§ Your instructions
Report how many lines in the records below hold "verb", with no other output.

########################################

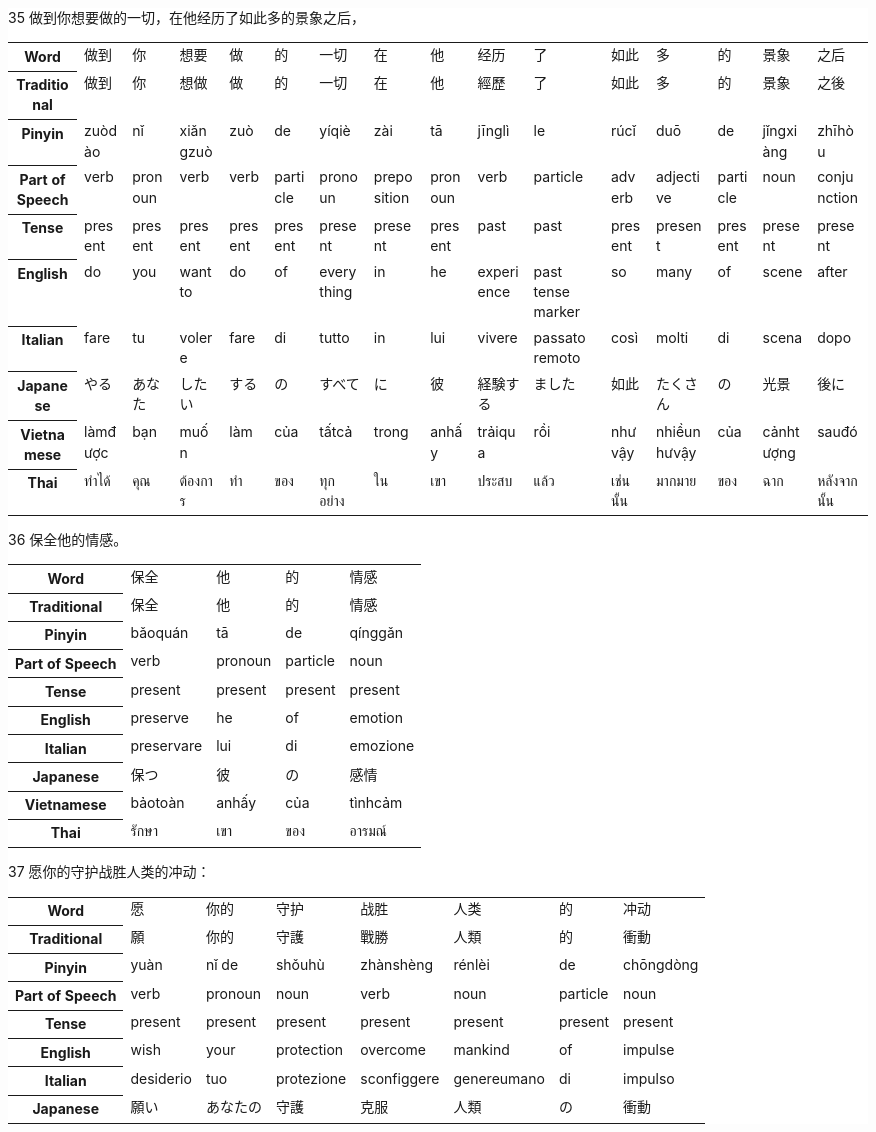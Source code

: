 35 做到你想要做的一切，在他经历了如此多的景象之后，

<table>
<tr><th>Word</th><td>做到</td><td>你</td><td>想要</td><td>做</td><td>的</td><td>一切</td><td>在</td><td>他</td><td>经历</td><td>了</td><td>如此</td><td>多</td><td>的</td><td>景象</td><td>之后</td></tr>
<tr><th>Traditional</th><td>做到</td><td>你</td><td>想做</td><td>做</td><td>的</td><td>一切</td><td>在</td><td>他</td><td>經歷</td><td>了</td><td>如此</td><td>多</td><td>的</td><td>景象</td><td>之後</td></tr>
<tr><th>Pinyin</th><td>zuòdào</td><td>nǐ</td><td>xiǎngzuò</td><td>zuò</td><td>de</td><td>yíqiè</td><td>zài</td><td>tā</td><td>jīnglì</td><td>le</td><td>rúcǐ</td><td>duō</td><td>de</td><td>jǐngxiàng</td><td>zhīhòu</td></tr>
<tr><th>Part of Speech</th><td>verb</td><td>pronoun</td><td>verb</td><td>verb</td><td>particle</td><td>pronoun</td><td>preposition</td><td>pronoun</td><td>verb</td><td>particle</td><td>adverb</td><td>adjective</td><td>particle</td><td>noun</td><td>conjunction</td></tr>
<tr><th>Tense</th><td>present</td><td>present</td><td>present</td><td>present</td><td>present</td><td>present</td><td>present</td><td>present</td><td>past</td><td>past</td><td>present</td><td>present</td><td>present</td><td>present</td><td>present</td></tr>
<tr><th>English</th><td>do</td><td>you</td><td>want to</td><td>do</td><td>of</td><td>everything</td><td>in</td><td>he</td><td>experience</td><td>past tense marker</td><td>so</td><td>many</td><td>of</td><td>scene</td><td>after</td></tr>
<tr><th>Italian</th><td>fare</td><td>tu</td><td>volere</td><td>fare</td><td>di</td><td>tutto</td><td>in</td><td>lui</td><td>vivere</td><td>passato remoto</td><td>così</td><td>molti</td><td>di</td><td>scena</td><td>dopo</td></tr>
<tr><th>Japanese</th><td>やる</td><td>あなた</td><td>したい</td><td>する</td><td>の</td><td>すべて</td><td>に</td><td>彼</td><td>経験する</td><td>ました</td><td>如此</td><td>たくさん</td><td>の</td><td>光景</td><td>後に</td></tr>
<tr><th>Vietnamese</th><td>làmđược</td><td>bạn</td><td>muốn</td><td>làm</td><td>của</td><td>tấtcả</td><td>trong</td><td>anhấy</td><td>trảiqua</td><td>rồi</td><td>nhưvậy</td><td>nhiềunhưvậy</td><td>của</td><td>cảnhtượng</td><td>sauđó</td></tr>
<tr><th>Thai</th><td>ทำได้</td><td>คุณ</td><td>ต้องการ</td><td>ทำ</td><td>ของ</td><td>ทุกอย่าง</td><td>ใน</td><td>เขา</td><td>ประสบ</td><td>แล้ว</td><td>เช่นนั้น</td><td>มากมาย</td><td>ของ</td><td>ฉาก</td><td>หลังจากนั้น</td></tr>
</table>

36 保全他的情感。

<table>
<tr><th>Word</th><td>保全</td><td>他</td><td>的</td><td>情感</td></tr>
<tr><th>Traditional</th><td>保全</td><td>他</td><td>的</td><td>情感</td></tr>
<tr><th>Pinyin</th><td>bǎoquán</td><td>tā</td><td>de</td><td>qínggǎn</td></tr>
<tr><th>Part of Speech</th><td>verb</td><td>pronoun</td><td>particle</td><td>noun</td></tr>
<tr><th>Tense</th><td>present</td><td>present</td><td>present</td><td>present</td></tr>
<tr><th>English</th><td>preserve</td><td>he</td><td>of</td><td>emotion</td></tr>
<tr><th>Italian</th><td>preservare</td><td>lui</td><td>di</td><td>emozione</td></tr>
<tr><th>Japanese</th><td>保つ</td><td>彼</td><td>の</td><td>感情</td></tr>
<tr><th>Vietnamese</th><td>bảotoàn</td><td>anhấy</td><td>của</td><td>tìnhcảm</td></tr>
<tr><th>Thai</th><td>รักษา</td><td>เขา</td><td>ของ</td><td>อารมณ์</td></tr>
</table>

37 愿你的守护战胜人类的冲动：

<table>
<tr><th>Word</th><td>愿</td><td>你的</td><td>守护</td><td>战胜</td><td>人类</td><td>的</td><td>冲动</td></tr>
<tr><th>Traditional</th><td>願</td><td>你的</td><td>守護</td><td>戰勝</td><td>人類</td><td>的</td><td>衝動</td></tr>
<tr><th>Pinyin</th><td>yuàn</td><td>nǐ de</td><td>shǒuhù</td><td>zhànshèng</td><td>rénlèi</td><td>de</td><td>chōngdòng</td></tr>
<tr><th>Part of Speech</th><td>verb</td><td>pronoun</td><td>noun</td><td>verb</td><td>noun</td><td>particle</td><td>noun</td></tr>
<tr><th>Tense</th><td>present</td><td>present</td><td>present</td><td>present</td><td>present</td><td>present</td><td>present</td></tr>
<tr><th>English</th><td>wish</td><td>your</td><td>protection</td><td>overcome</td><td>mankind</td><td>of</td><td>impulse</td></tr>
<tr><th>Italian</th><td>desiderio</td><td>tuo</td><td>protezione</td><td>sconfiggere</td><td>genereumano</td><td>di</td><td>impulso</td></tr>
<tr><th>Japanese</th><td>願い</td><td>あなたの</td><td>守護</td><td>克服</td><td>人類</td><td>の</td><td>衝動</td></tr>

########################################

§ Answer to this problem
3